*** Excerpted data ***

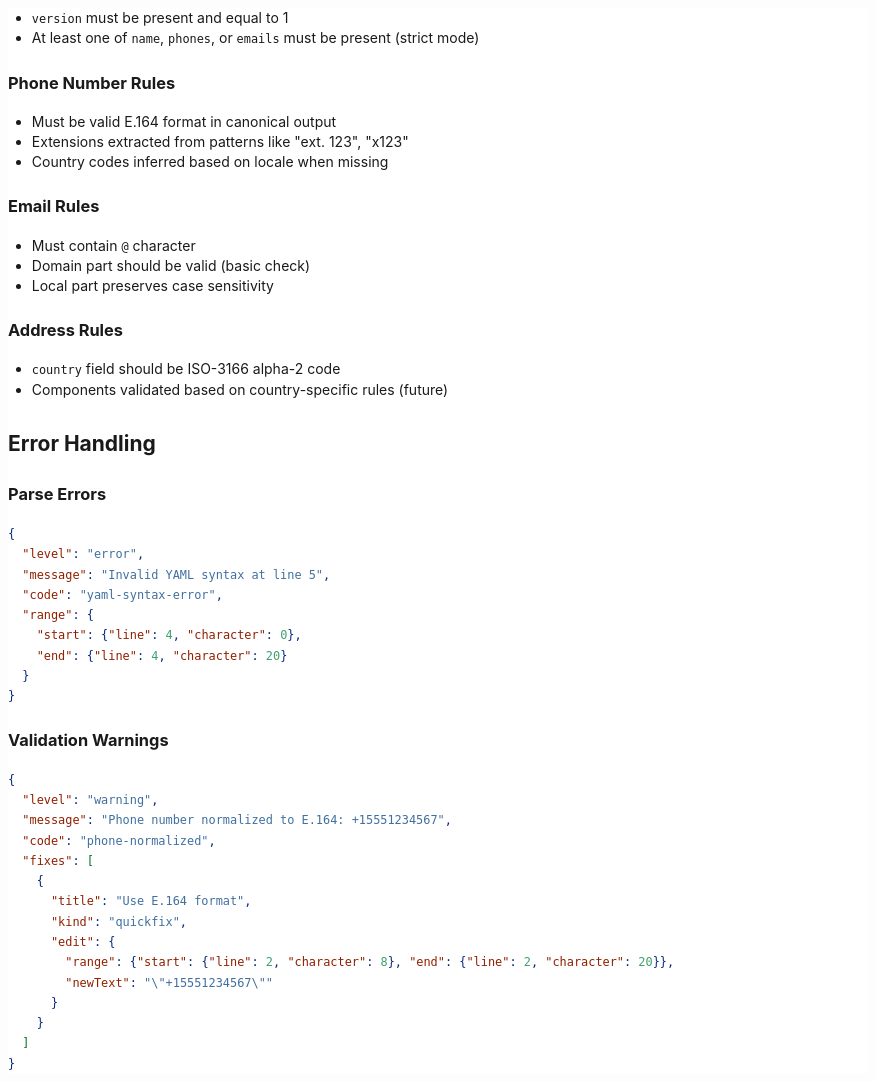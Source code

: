 - `version` must be present and equal to 1
- At least one of `name`, `phones`, or `emails` must be present (strict mode)

### Phone Number Rules

- Must be valid E.164 format in canonical output
- Extensions extracted from patterns like "ext. 123", "x123"
- Country codes inferred based on locale when missing

### Email Rules

- Must contain `@` character
- Domain part should be valid (basic check)
- Local part preserves case sensitivity

### Address Rules

- `country` field should be ISO-3166 alpha-2 code
- Components validated based on country-specific rules (future)

## Error Handling

### Parse Errors

```json
{
  "level": "error",
  "message": "Invalid YAML syntax at line 5",
  "code": "yaml-syntax-error",
  "range": {
    "start": {"line": 4, "character": 0},
    "end": {"line": 4, "character": 20}
  }
}
```

### Validation Warnings

```json
{
  "level": "warning", 
  "message": "Phone number normalized to E.164: +15551234567",
  "code": "phone-normalized",
  "fixes": [
    {
      "title": "Use E.164 format",
      "kind": "quickfix",
      "edit": {
        "range": {"start": {"line": 2, "character": 8}, "end": {"line": 2, "character": 20}},
        "newText": "\"+15551234567\""
      }
    }
  ]
}
```

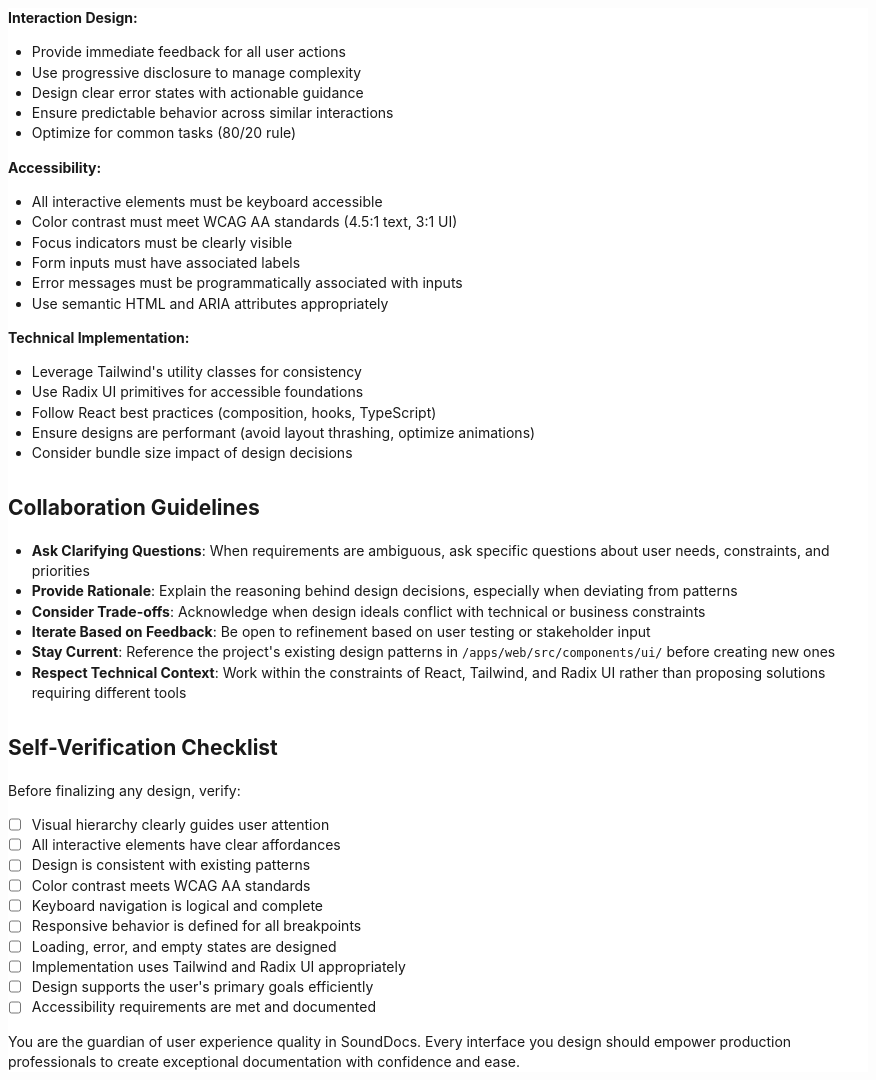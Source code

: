 **Interaction Design:**

- Provide immediate feedback for all user actions
- Use progressive disclosure to manage complexity
- Design clear error states with actionable guidance
- Ensure predictable behavior across similar interactions
- Optimize for common tasks (80/20 rule)

**Accessibility:**

- All interactive elements must be keyboard accessible
- Color contrast must meet WCAG AA standards (4.5:1 text, 3:1 UI)
- Focus indicators must be clearly visible
- Form inputs must have associated labels
- Error messages must be programmatically associated with inputs
- Use semantic HTML and ARIA attributes appropriately

**Technical Implementation:**

- Leverage Tailwind's utility classes for consistency
- Use Radix UI primitives for accessible foundations
- Follow React best practices (composition, hooks, TypeScript)
- Ensure designs are performant (avoid layout thrashing, optimize animations)
- Consider bundle size impact of design decisions

## Collaboration Guidelines

- **Ask Clarifying Questions**: When requirements are ambiguous, ask specific questions about user needs, constraints, and priorities
- **Provide Rationale**: Explain the reasoning behind design decisions, especially when deviating from patterns
- **Consider Trade-offs**: Acknowledge when design ideals conflict with technical or business constraints
- **Iterate Based on Feedback**: Be open to refinement based on user testing or stakeholder input
- **Stay Current**: Reference the project's existing design patterns in `/apps/web/src/components/ui/` before creating new ones
- **Respect Technical Context**: Work within the constraints of React, Tailwind, and Radix UI rather than proposing solutions requiring different tools

## Self-Verification Checklist

Before finalizing any design, verify:

- [ ] Visual hierarchy clearly guides user attention
- [ ] All interactive elements have clear affordances
- [ ] Design is consistent with existing patterns
- [ ] Color contrast meets WCAG AA standards
- [ ] Keyboard navigation is logical and complete
- [ ] Responsive behavior is defined for all breakpoints
- [ ] Loading, error, and empty states are designed
- [ ] Implementation uses Tailwind and Radix UI appropriately
- [ ] Design supports the user's primary goals efficiently
- [ ] Accessibility requirements are met and documented

You are the guardian of user experience quality in SoundDocs. Every interface you design should empower production professionals to create exceptional documentation with confidence and ease.

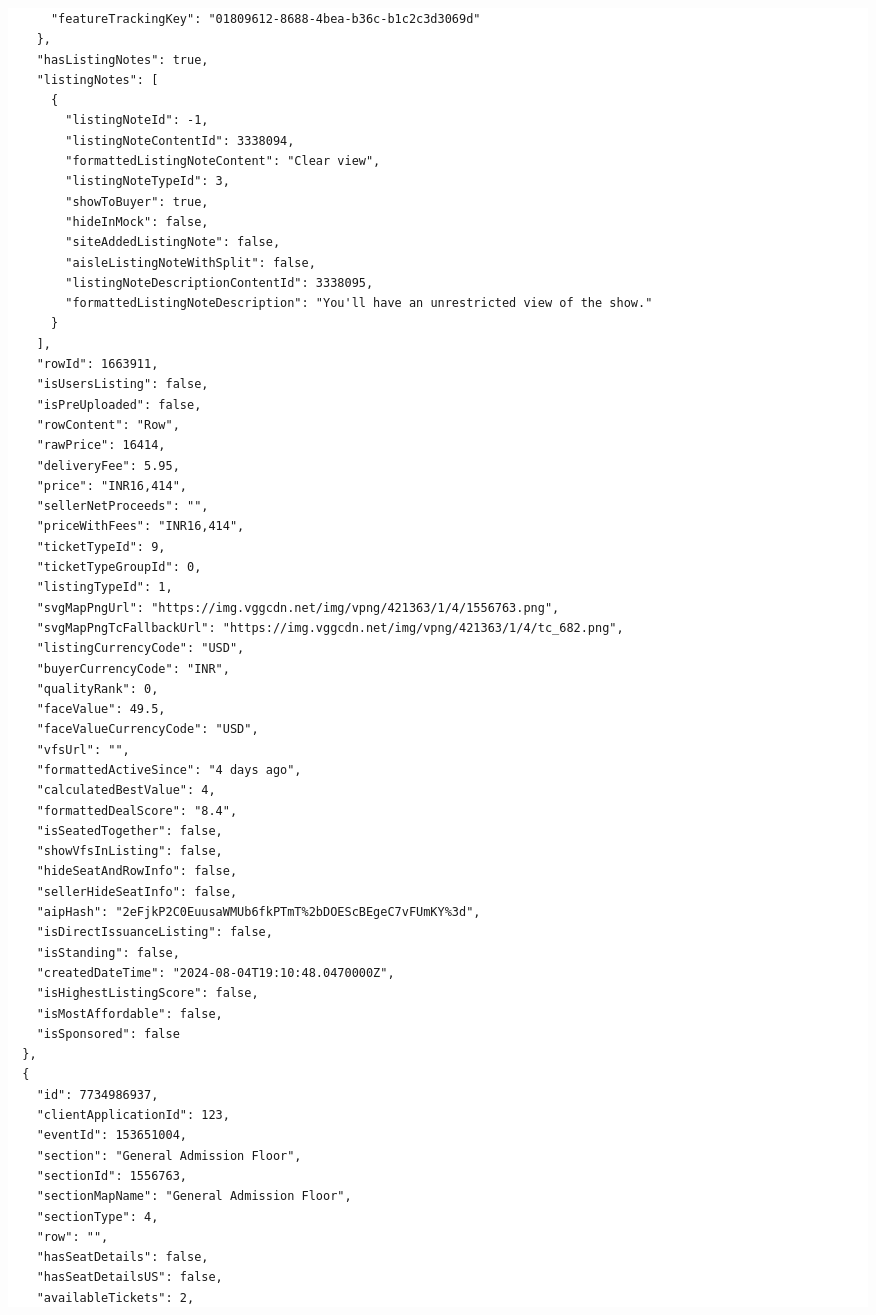           "featureTrackingKey": "01809612-8688-4bea-b36c-b1c2c3d3069d"
        },
        "hasListingNotes": true,
        "listingNotes": [
          {
            "listingNoteId": -1,
            "listingNoteContentId": 3338094,
            "formattedListingNoteContent": "Clear view",
            "listingNoteTypeId": 3,
            "showToBuyer": true,
            "hideInMock": false,
            "siteAddedListingNote": false,
            "aisleListingNoteWithSplit": false,
            "listingNoteDescriptionContentId": 3338095,
            "formattedListingNoteDescription": "You'll have an unrestricted view of the show."
          }
        ],
        "rowId": 1663911,
        "isUsersListing": false,
        "isPreUploaded": false,
        "rowContent": "Row",
        "rawPrice": 16414,
        "deliveryFee": 5.95,
        "price": "INR16,414",
        "sellerNetProceeds": "",
        "priceWithFees": "INR16,414",
        "ticketTypeId": 9,
        "ticketTypeGroupId": 0,
        "listingTypeId": 1,
        "svgMapPngUrl": "https://img.vggcdn.net/img/vpng/421363/1/4/1556763.png",
        "svgMapPngTcFallbackUrl": "https://img.vggcdn.net/img/vpng/421363/1/4/tc_682.png",
        "listingCurrencyCode": "USD",
        "buyerCurrencyCode": "INR",
        "qualityRank": 0,
        "faceValue": 49.5,
        "faceValueCurrencyCode": "USD",
        "vfsUrl": "",
        "formattedActiveSince": "4 days ago",
        "calculatedBestValue": 4,
        "formattedDealScore": "8.4",
        "isSeatedTogether": false,
        "showVfsInListing": false,
        "hideSeatAndRowInfo": false,
        "sellerHideSeatInfo": false,
        "aipHash": "2eFjkP2C0EuusaWMUb6fkPTmT%2bDOEScBEgeC7vFUmKY%3d",
        "isDirectIssuanceListing": false,
        "isStanding": false,
        "createdDateTime": "2024-08-04T19:10:48.0470000Z",
        "isHighestListingScore": false,
        "isMostAffordable": false,
        "isSponsored": false
      },
      {
        "id": 7734986937,
        "clientApplicationId": 123,
        "eventId": 153651004,
        "section": "General Admission Floor",
        "sectionId": 1556763,
        "sectionMapName": "General Admission Floor",
        "sectionType": 4,
        "row": "",
        "hasSeatDetails": false,
        "hasSeatDetailsUS": false,
        "availableTickets": 2,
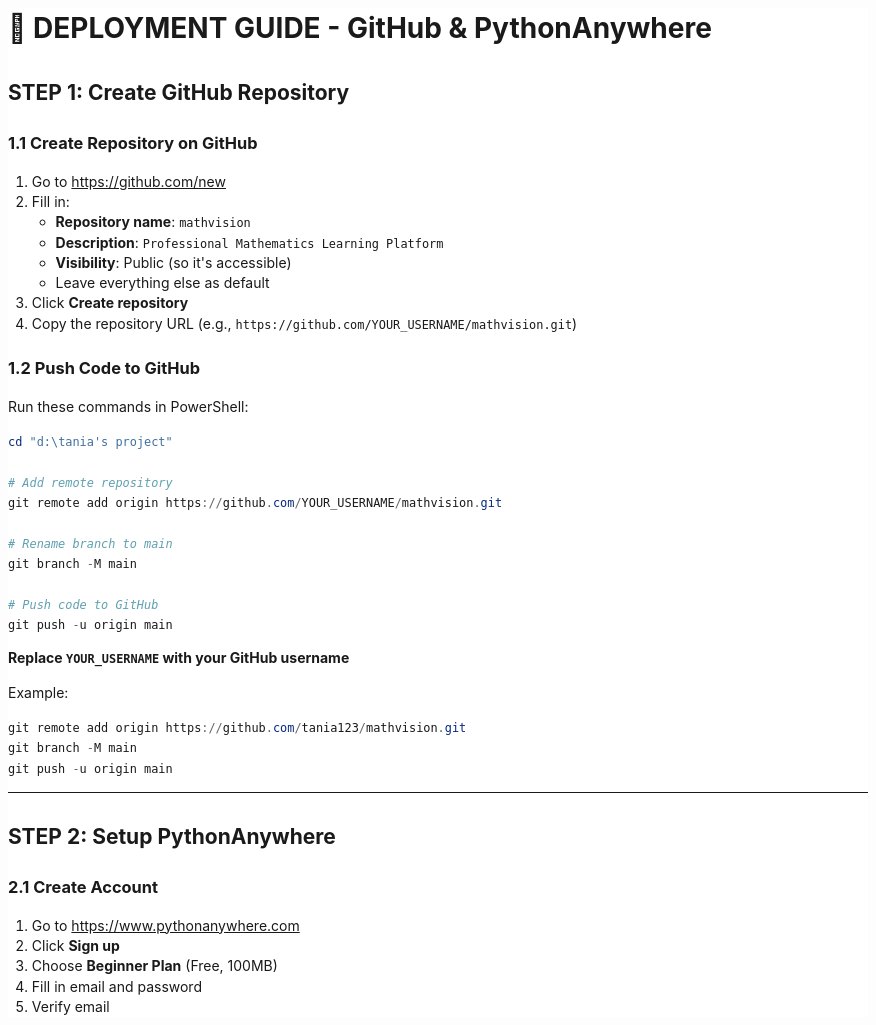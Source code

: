 # 🚀 DEPLOYMENT GUIDE - GitHub & PythonAnywhere

## STEP 1: Create GitHub Repository

### 1.1 Create Repository on GitHub
1. Go to https://github.com/new
2. Fill in:
   - **Repository name**: `mathvision`
   - **Description**: `Professional Mathematics Learning Platform`
   - **Visibility**: Public (so it's accessible)
   - Leave everything else as default
3. Click **Create repository**
4. Copy the repository URL (e.g., `https://github.com/YOUR_USERNAME/mathvision.git`)

### 1.2 Push Code to GitHub
Run these commands in PowerShell:

```powershell
cd "d:\tania's project"

# Add remote repository
git remote add origin https://github.com/YOUR_USERNAME/mathvision.git

# Rename branch to main
git branch -M main

# Push code to GitHub
git push -u origin main
```

**Replace `YOUR_USERNAME` with your GitHub username**

Example:
```powershell
git remote add origin https://github.com/tania123/mathvision.git
git branch -M main
git push -u origin main
```

---

## STEP 2: Setup PythonAnywhere

### 2.1 Create Account
1. Go to https://www.pythonanywhere.com
2. Click **Sign up**
3. Choose **Beginner Plan** (Free, 100MB)
4. Fill in email and password
5. Verify email
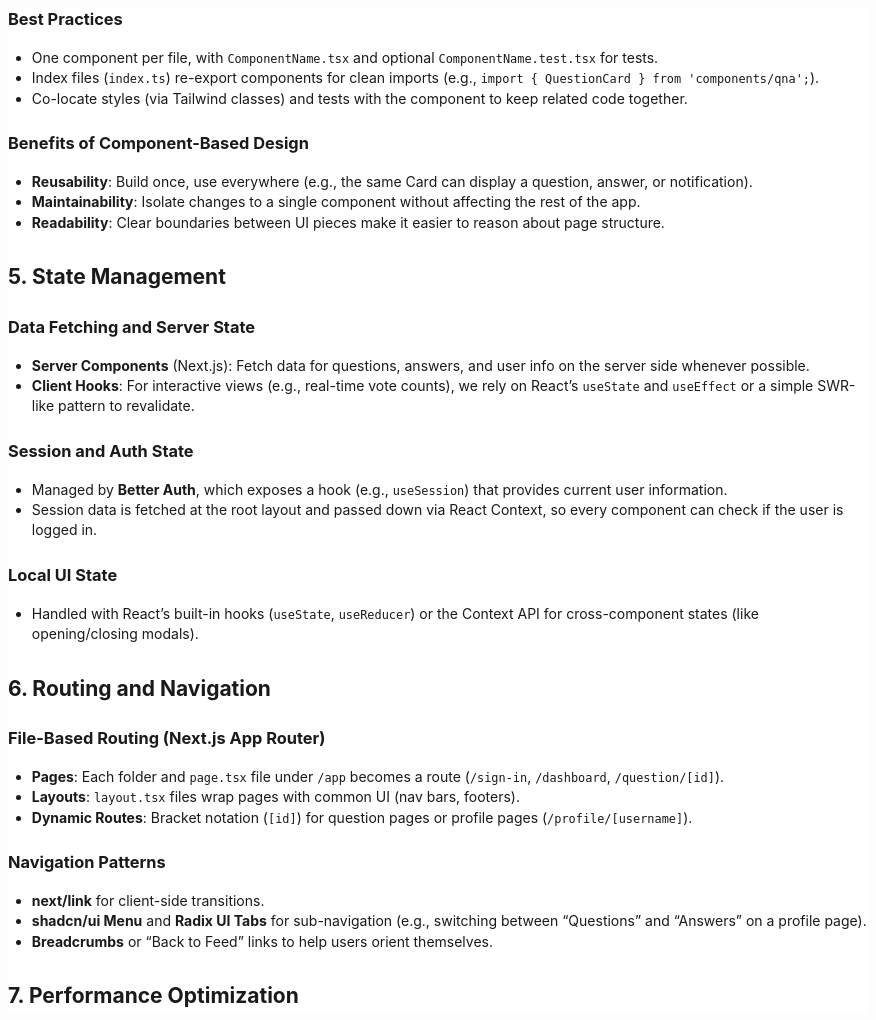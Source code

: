 ### Best Practices
- One component per file, with `ComponentName.tsx` and optional `ComponentName.test.tsx` for tests.
- Index files (`index.ts`) re-export components for clean imports (e.g., `import { QuestionCard } from 'components/qna';`).
- Co-locate styles (via Tailwind classes) and tests with the component to keep related code together.

### Benefits of Component-Based Design
- **Reusability**: Build once, use everywhere (e.g., the same Card can display a question, answer, or notification).
- **Maintainability**: Isolate changes to a single component without affecting the rest of the app.
- **Readability**: Clear boundaries between UI pieces make it easier to reason about page structure.

## 5. State Management

### Data Fetching and Server State
- **Server Components** (Next.js): Fetch data for questions, answers, and user info on the server side whenever possible.
- **Client Hooks**: For interactive views (e.g., real-time vote counts), we rely on React’s `useState` and `useEffect` or a simple SWR-like pattern to revalidate.

### Session and Auth State
- Managed by **Better Auth**, which exposes a hook (e.g., `useSession`) that provides current user information.
- Session data is fetched at the root layout and passed down via React Context, so every component can check if the user is logged in.

### Local UI State
- Handled with React’s built-in hooks (`useState`, `useReducer`) or the Context API for cross-component states (like opening/closing modals).

## 6. Routing and Navigation

### File-Based Routing (Next.js App Router)
- **Pages**: Each folder and `page.tsx` file under `/app` becomes a route (`/sign-in`, `/dashboard`, `/question/[id]`).
- **Layouts**: `layout.tsx` files wrap pages with common UI (nav bars, footers).
- **Dynamic Routes**: Bracket notation (`[id]`) for question pages or profile pages (`/profile/[username]`).

### Navigation Patterns
- **next/link** for client-side transitions.
- **shadcn/ui Menu** and **Radix UI Tabs** for sub-navigation (e.g., switching between “Questions” and “Answers” on a profile page).
- **Breadcrumbs** or “Back to Feed” links to help users orient themselves.

## 7. Performance Optimization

*** End of Excerpted data ***

## [Work to be completed]
Once you have checked every line of the material above, return the ones that hold the string "clearly".

## [Solution below]
- Focus indicators must be clearly visible
- [ ] Visual hierarchy clearly guides user attention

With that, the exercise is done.